Segment Start: Dataset excerpts
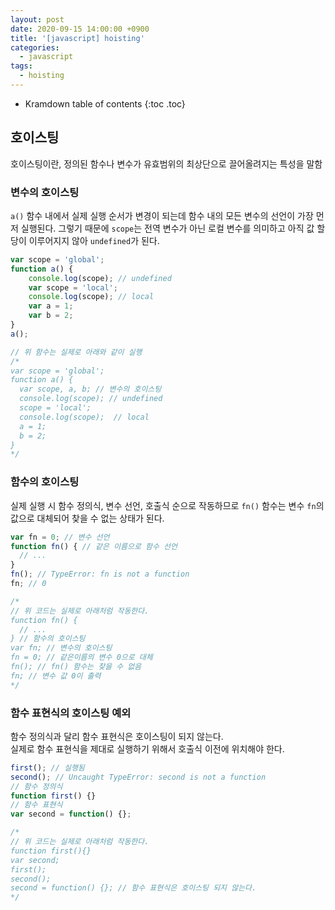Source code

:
 ```yaml
---
layout: post
date: 2020-09-15 14:00:00 +0900
title: '[javascript] hoisting'
categories:
  - javascript
tags:
  - hoisting
---
```


* Kramdown table of contents
{:toc .toc}

## 호이스팅
호이스팅이란, 정의된 함수나 변수가 유효범위의 최상단으로 끌어올려지는 특성을 말함  

### 변수의 호이스팅

`a()` 함수 내에서 실제 실행 순서가 변경이 되는데 함수 내의 모든 변수의 선언이 가장 먼저 실행된다.
그렇기 때문에 `scope`는 전역 변수가 아닌 로컬 변수를 의미하고 아직 값 할당이 이루어지지 않아 `undefined`가 된다.  

```js
var scope = 'global';
function a() {
	console.log(scope); // undefined
	var scope = 'local';
	console.log(scope); // local
	var a = 1;
	var b = 2;
}
a();

// 위 함수는 실제로 아래와 같이 실행
/*
var scope = 'global';
function a() {
  var scope, a, b; // 변수의 호이스팅
  console.log(scope); // undefined
  scope = 'local';
  console.log(scope);  // local
  a = 1;
  b = 2;
}
*/
```

### 함수의 호이스팅

실제 실행 시 함수 정의식, 변수 선언, 호출식 순으로 작동하므로 `fn()` 함수는 변수 `fn`의 값으로 대체되어 찾을 수 없는 상태가 된다.

```js
var fn = 0; // 변수 선언
function fn() { // 같은 이름으로 함수 선언
  // ...
}
fn(); // TypeError: fn is not a function
fn; // 0

/*
// 위 코드는 실제로 아래처럼 작동한다.
function fn() {
  // ...
} // 함수의 호이스팅
var fn; // 변수의 호이스팅
fn = 0; // 같은이름의 변수 0으로 대체
fn(); // fn() 함수는 찾을 수 없음
fn; // 변수 값 0이 출력
*/
```

### 함수 표현식의 호이스팅 예외

함수 정의식과 달리 함수 표현식은 호이스팅이 되지 않는다.  
실제로 함수 표현식을 제대로 실행하기 위해서 호출식 이전에 위치해야 한다.  

```js
first(); // 실행됨
second(); // Uncaught TypeError: second is not a function
// 함수 정의식
function first() {}
// 함수 표현식
var second = function() {};

/*
// 위 코드는 실제로 아래처럼 작동한다.
function first(){}
var second;
first();
second();
second = function() {}; // 함수 표현식은 호이스팅 되지 않는다.
*/
```
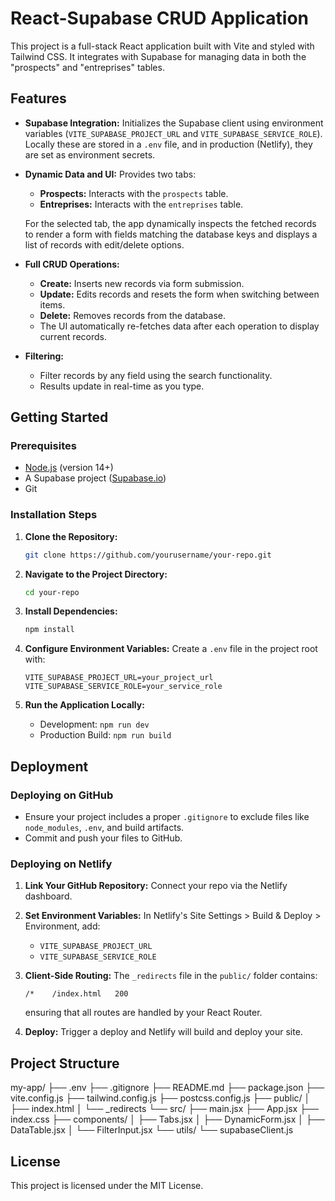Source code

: # React-Supabase CRUD Application

This project is a full-stack React application built with Vite and styled with Tailwind CSS. It integrates with Supabase for managing data in both the "prospects" and "entreprises" tables.

## Features

- **Supabase Integration:**
  Initializes the Supabase client using environment variables (`VITE_SUPABASE_PROJECT_URL` and `VITE_SUPABASE_SERVICE_ROLE`). Locally these are stored in a `.env` file, and in production (Netlify), they are set as environment secrets.

- **Dynamic Data and UI:**
  Provides two tabs:
  - **Prospects:** Interacts with the `prospects` table.
  - **Entreprises:** Interacts with the `entreprises` table.

  For the selected tab, the app dynamically inspects the fetched records to render a form with fields matching the database keys and displays a list of records with edit/delete options.

- **Full CRUD Operations:**
  - **Create:** Inserts new records via form submission.
  - **Update:** Edits records and resets the form when switching between items.
  - **Delete:** Removes records from the database.
  - The UI automatically re-fetches data after each operation to display current records.

- **Filtering:**
  - Filter records by any field using the search functionality.
  - Results update in real-time as you type.

## Getting Started

### Prerequisites

- [Node.js](https://nodejs.org/en/) (version 14+)
- A Supabase project ([Supabase.io](https://supabase.io))
- Git

### Installation Steps

1. **Clone the Repository:**
   ```bash
   git clone https://github.com/yourusername/your-repo.git
   ```

2. **Navigate to the Project Directory:**
   ```bash
   cd your-repo
   ```

3. **Install Dependencies:**
   ```bash
   npm install
   ```

4. **Configure Environment Variables:**
   Create a `.env` file in the project root with:
   ```env
   VITE_SUPABASE_PROJECT_URL=your_project_url
   VITE_SUPABASE_SERVICE_ROLE=your_service_role
   ```

5. **Run the Application Locally:**
   - Development: `npm run dev`
   - Production Build: `npm run build`

## Deployment

### Deploying on GitHub

- Ensure your project includes a proper `.gitignore` to exclude files like `node_modules`, `.env`, and build artifacts.
- Commit and push your files to GitHub.

### Deploying on Netlify

1. **Link Your GitHub Repository:**
   Connect your repo via the Netlify dashboard.

2. **Set Environment Variables:**
   In Netlify's Site Settings > Build & Deploy > Environment, add:
   - `VITE_SUPABASE_PROJECT_URL`
   - `VITE_SUPABASE_SERVICE_ROLE`

3. **Client-Side Routing:**
   The `_redirects` file in the `public/` folder contains:
   ```
   /*    /index.html   200
   ```
   ensuring that all routes are handled by your React Router.

4. **Deploy:**
   Trigger a deploy and Netlify will build and deploy your site.

## Project Structure

my-app/
├── .env
├── .gitignore
├── README.md
├── package.json
├── vite.config.js
├── tailwind.config.js
├── postcss.config.js
├── public/
│ ├── index.html
│ └── _redirects
└── src/
    ├── main.jsx
    ├── App.jsx
    ├── index.css
    ├── components/
    │ ├── Tabs.jsx
    │ ├── DynamicForm.jsx
    │ ├── DataTable.jsx
    │ └── FilterInput.jsx
    └── utils/
        └── supabaseClient.js


## License

This project is licensed under the MIT License.
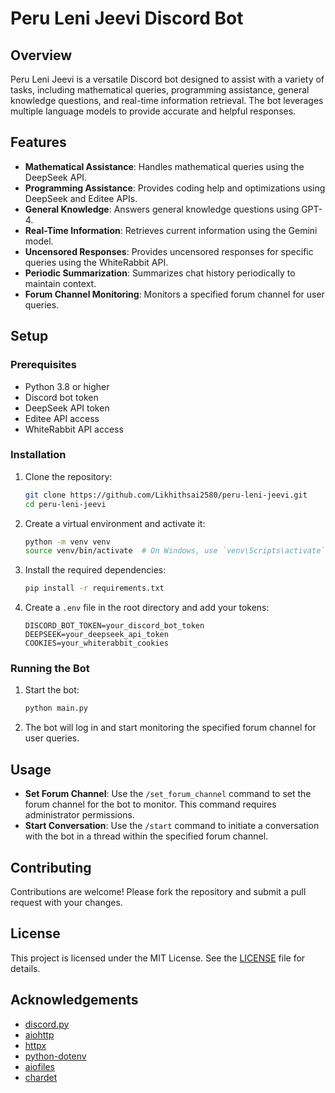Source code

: # Peru Leni Jeevi Discord Bot

## Overview

Peru Leni Jeevi is a versatile Discord bot designed to assist with a variety of tasks, including mathematical queries, programming assistance, general knowledge questions, and real-time information retrieval. The bot leverages multiple language models to provide accurate and helpful responses.

## Features

- **Mathematical Assistance**: Handles mathematical queries using the DeepSeek API.
- **Programming Assistance**: Provides coding help and optimizations using DeepSeek and Editee APIs.
- **General Knowledge**: Answers general knowledge questions using GPT-4.
- **Real-Time Information**: Retrieves current information using the Gemini model.
- **Uncensored Responses**: Provides uncensored responses for specific queries using the WhiteRabbit API.
- **Periodic Summarization**: Summarizes chat history periodically to maintain context.
- **Forum Channel Monitoring**: Monitors a specified forum channel for user queries.

## Setup

### Prerequisites

- Python 3.8 or higher
- Discord bot token
- DeepSeek API token
- Editee API access
- WhiteRabbit API access

### Installation

1. Clone the repository:
   ```bash
   git clone https://github.com/Likhithsai2580/peru-leni-jeevi.git
   cd peru-leni-jeevi
   ```

2. Create a virtual environment and activate it:
   ```bash
   python -m venv venv
   source venv/bin/activate  # On Windows, use `venv\Scripts\activate`
   ```

3. Install the required dependencies:
   ```bash
   pip install -r requirements.txt
   ```

4. Create a `.env` file in the root directory and add your tokens:
   ```env
   DISCORD_BOT_TOKEN=your_discord_bot_token
   DEEPSEEK=your_deepseek_api_token
   COOKIES=your_whiterabbit_cookies
   ```

### Running the Bot

1. Start the bot:
   ```bash
   python main.py
   ```

2. The bot will log in and start monitoring the specified forum channel for user queries.

## Usage

- **Set Forum Channel**: Use the `/set_forum_channel` command to set the forum channel for the bot to monitor. This command requires administrator permissions.
- **Start Conversation**: Use the `/start` command to initiate a conversation with the bot in a thread within the specified forum channel.

## Contributing

Contributions are welcome! Please fork the repository and submit a pull request with your changes.

## License

This project is licensed under the MIT License. See the [LICENSE](LICENSE) file for details.

## Acknowledgements

- [discord.py](https://github.com/Rapptz/discord.py)
- [aiohttp](https://github.com/aio-libs/aiohttp)
- [httpx](https://github.com/encode/httpx)
- [python-dotenv](https://github.com/theskumar/python-dotenv)
- [aiofiles](https://github.com/Tinche/aiofiles)
- [chardet](https://github.com/chardet/chardet)
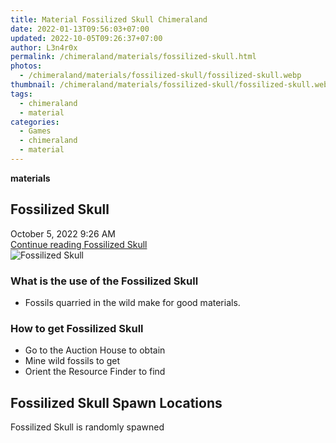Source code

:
 ```yaml
---
title: Material Fossilized Skull Chimeraland
date: 2022-01-13T09:56:03+07:00
updated: 2022-10-05T09:26:37+07:00
author: L3n4r0x
permalink: /chimeraland/materials/fossilized-skull.html
photos:
  - /chimeraland/materials/fossilized-skull/fossilized-skull.webp
thumbnail: /chimeraland/materials/fossilized-skull/fossilized-skull.webp
tags:
  - chimeraland
  - material
categories:
  - Games
  - chimeraland
  - material
---
```


<link
  rel="stylesheet"
  href="https://rawcdn.githack.com/dimaslanjaka/Web-Manajemen/870a349/css/bootstrap-5-3-0-alpha3-wrapper.css"
/>
<section id="bootstrap-wrapper">
  <div data-bs-theme="dark">
    <div
      class="row g-0 border rounded overflow-hidden flex-md-row mb-4 shadow-sm position-relative bg-dark text-light"
    >
      <div class="col p-4 d-flex flex-column position-static">
        <strong class="d-inline-block mb-2 text-success">materials</strong>
        <h2 class="mb-0">Fossilized Skull</h2>
        <div class="mb-1 text-muted">October 5, 2022 9:26 AM</div>
        <a
          href="/chimeraland/materials/fossilized-skull.html"
          class="stretched-link d-none text-primary"
          >Continue reading Fossilized Skull</a
        >
      </div>
      <div class="col-auto d-none d-md-block d-lg-block">
        <img
          src="https://www.webmanajemen.com/chimeraland/materials/fossilized-skull/fossilized-skull.webp"
          alt="Fossilized Skull"
        />
      </div>
    </div>
    <div class="row">
      <div class="col-lg-6 col-12 mb-2">
        <div class="card">
          <div class="card-body">
            <h3 class="card-title">What is the use of the Fossilized Skull</h3>
            <div class="card-text">
              <ul>
                <li>Fossils quarried in the wild make for good materials.</li>
              </ul>
            </div>
          </div>
        </div>
      </div>
      <div class="col-lg-6 col-12 mb-2">
        <div class="card">
          <div class="card-body">
            <h3 class="card-title">How to get Fossilized Skull</h3>
            <div class="card-text">
              <ul>
                <li>Go to the Auction House to obtain</li>
                <li>Mine wild fossils to get</li>
                <li>Orient the Resource Finder to find</li>
              </ul>
            </div>
          </div>
        </div>
      </div>
      <div class="col-12 mb-2">
        <h2>Fossilized Skull Spawn Locations</h2>
        <p>Fossilized Skull is randomly spawned</p>
      </div>
    </div>
  </div>
</section>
Segment End: Dataset excerpts
(What is required)
Among the entries above, take the lines from the one with "- [Node.js](https://nodejs.org/en/) (version" through the one with "## Overview" and retype them exactly, leaving out the pictures.

(Solution to this exercise)
- [Node.js](https://nodejs.org/en/) (version 14+)
- A Supabase project ([Supabase.io](https://supabase.io))
- Git

### Installation Steps

1. **Clone the Repository:**
   ```bash
   git clone https://github.com/yourusername/your-repo.git
   ```

2. **Navigate to the Project Directory:**
   ```bash
   cd your-repo
   ```

3. **Install Dependencies:**
   ```bash
   npm install
   ```

4. **Configure Environment Variables:**
   Create a `.env` file in the project root with:
   ```env
   VITE_SUPABASE_PROJECT_URL=your_project_url
   VITE_SUPABASE_SERVICE_ROLE=your_service_role
   ```

5. **Run the Application Locally:**
   - Development: `npm run dev`
   - Production Build: `npm run build`

## Deployment

### Deploying on GitHub

- Ensure your project includes a proper `.gitignore` to exclude files like `node_modules`, `.env`, and build artifacts.
- Commit and push your files to GitHub.

### Deploying on Netlify

1. **Link Your GitHub Repository:**
   Connect your repo via the Netlify dashboard.

2. **Set Environment Variables:**
   In Netlify's Site Settings > Build & Deploy > Environment, add:
   - `VITE_SUPABASE_PROJECT_URL`
   - `VITE_SUPABASE_SERVICE_ROLE`

3. **Client-Side Routing:**
   The `_redirects` file in the `public/` folder contains:
   ```
   /*    /index.html   200
   ```
   ensuring that all routes are handled by your React Router.

4. **Deploy:**
   Trigger a deploy and Netlify will build and deploy your site.

## Project Structure

my-app/
├── .env
├── .gitignore
├── README.md
├── package.json
├── vite.config.js
├── tailwind.config.js
├── postcss.config.js
├── public/
│ ├── index.html
│ └── _redirects
└── src/
    ├── main.jsx
    ├── App.jsx
    ├── index.css
    ├── components/
    │ ├── Tabs.jsx
    │ ├── DynamicForm.jsx
    │ ├── DataTable.jsx
    │ └── FilterInput.jsx
    └── utils/
        └── supabaseClient.js


## License

This project is licensed under the MIT License.
Source code

: # Peru Leni Jeevi Discord Bot

## Overview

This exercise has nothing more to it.